------ Recorded data

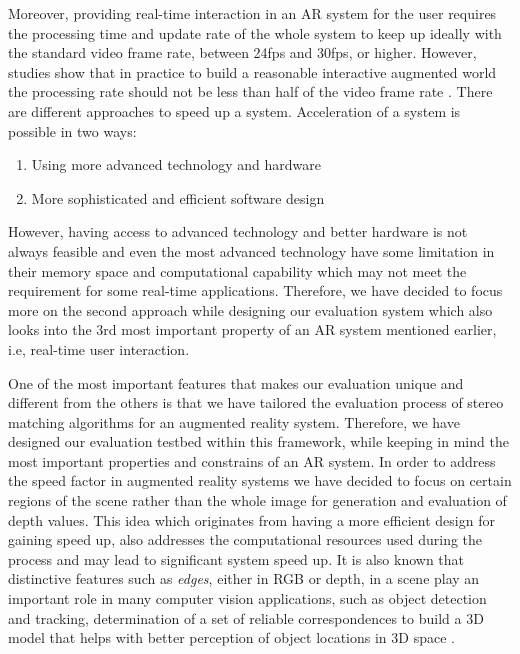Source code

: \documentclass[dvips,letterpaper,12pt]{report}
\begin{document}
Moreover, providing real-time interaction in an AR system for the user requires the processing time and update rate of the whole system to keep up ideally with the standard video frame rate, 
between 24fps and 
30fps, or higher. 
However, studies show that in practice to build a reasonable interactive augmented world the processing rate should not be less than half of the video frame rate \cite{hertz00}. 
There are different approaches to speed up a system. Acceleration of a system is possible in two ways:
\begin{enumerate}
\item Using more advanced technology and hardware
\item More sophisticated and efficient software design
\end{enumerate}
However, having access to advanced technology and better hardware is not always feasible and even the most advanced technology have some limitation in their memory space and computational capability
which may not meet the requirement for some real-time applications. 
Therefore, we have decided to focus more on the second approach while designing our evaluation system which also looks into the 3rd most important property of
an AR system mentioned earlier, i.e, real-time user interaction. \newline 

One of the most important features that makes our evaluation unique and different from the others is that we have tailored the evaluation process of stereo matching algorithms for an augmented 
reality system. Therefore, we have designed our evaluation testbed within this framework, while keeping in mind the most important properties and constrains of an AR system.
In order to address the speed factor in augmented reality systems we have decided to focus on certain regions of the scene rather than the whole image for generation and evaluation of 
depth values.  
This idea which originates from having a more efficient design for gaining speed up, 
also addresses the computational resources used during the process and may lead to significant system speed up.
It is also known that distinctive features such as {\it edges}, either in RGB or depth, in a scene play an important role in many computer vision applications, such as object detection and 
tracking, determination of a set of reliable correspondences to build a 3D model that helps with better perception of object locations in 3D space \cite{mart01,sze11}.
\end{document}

------------

→ What is required: For each line above, output its wording exactly and leave out any picture.

→ Response:
Source code

: \documentclass[dvips,letterpaper,12pt]{report}
\begin{document}
Moreover, providing real-time interaction in an AR system for the user requires the processing time and update rate of the whole system to keep up ideally with the standard video frame rate, 
between 24fps and 
30fps, or higher. 
However, studies show that in practice to build a reasonable interactive augmented world the processing rate should not be less than half of the video frame rate \cite{hertz00}. 
There are different approaches to speed up a system. Acceleration of a system is possible in two ways:
\begin{enumerate}
\item Using more advanced technology and hardware
\item More sophisticated and efficient software design
\end{enumerate}
However, having access to advanced technology and better hardware is not always feasible and even the most advanced technology have some limitation in their memory space and computational capability
which may not meet the requirement for some real-time applications. 
Therefore, we have decided to focus more on the second approach while designing our evaluation system which also looks into the 3rd most important property of
an AR system mentioned earlier, i.e, real-time user interaction. \newline 

One of the most important features that makes our evaluation unique and different from the others is that we have tailored the evaluation process of stereo matching algorithms for an augmented 
reality system. Therefore, we have designed our evaluation testbed within this framework, while keeping in mind the most important properties and constrains of an AR system.
In order to address the speed factor in augmented reality systems we have decided to focus on certain regions of the scene rather than the whole image for generation and evaluation of 
depth values.  
This idea which originates from having a more efficient design for gaining speed up, 
also addresses the computational resources used during the process and may lead to significant system speed up.
It is also known that distinctive features such as {\it edges}, either in RGB or depth, in a scene play an important role in many computer vision applications, such as object detection and 
tracking, determination of a set of reliable correspondences to build a 3D model that helps with better perception of object locations in 3D space \cite{mart01,sze11}.
\end{document}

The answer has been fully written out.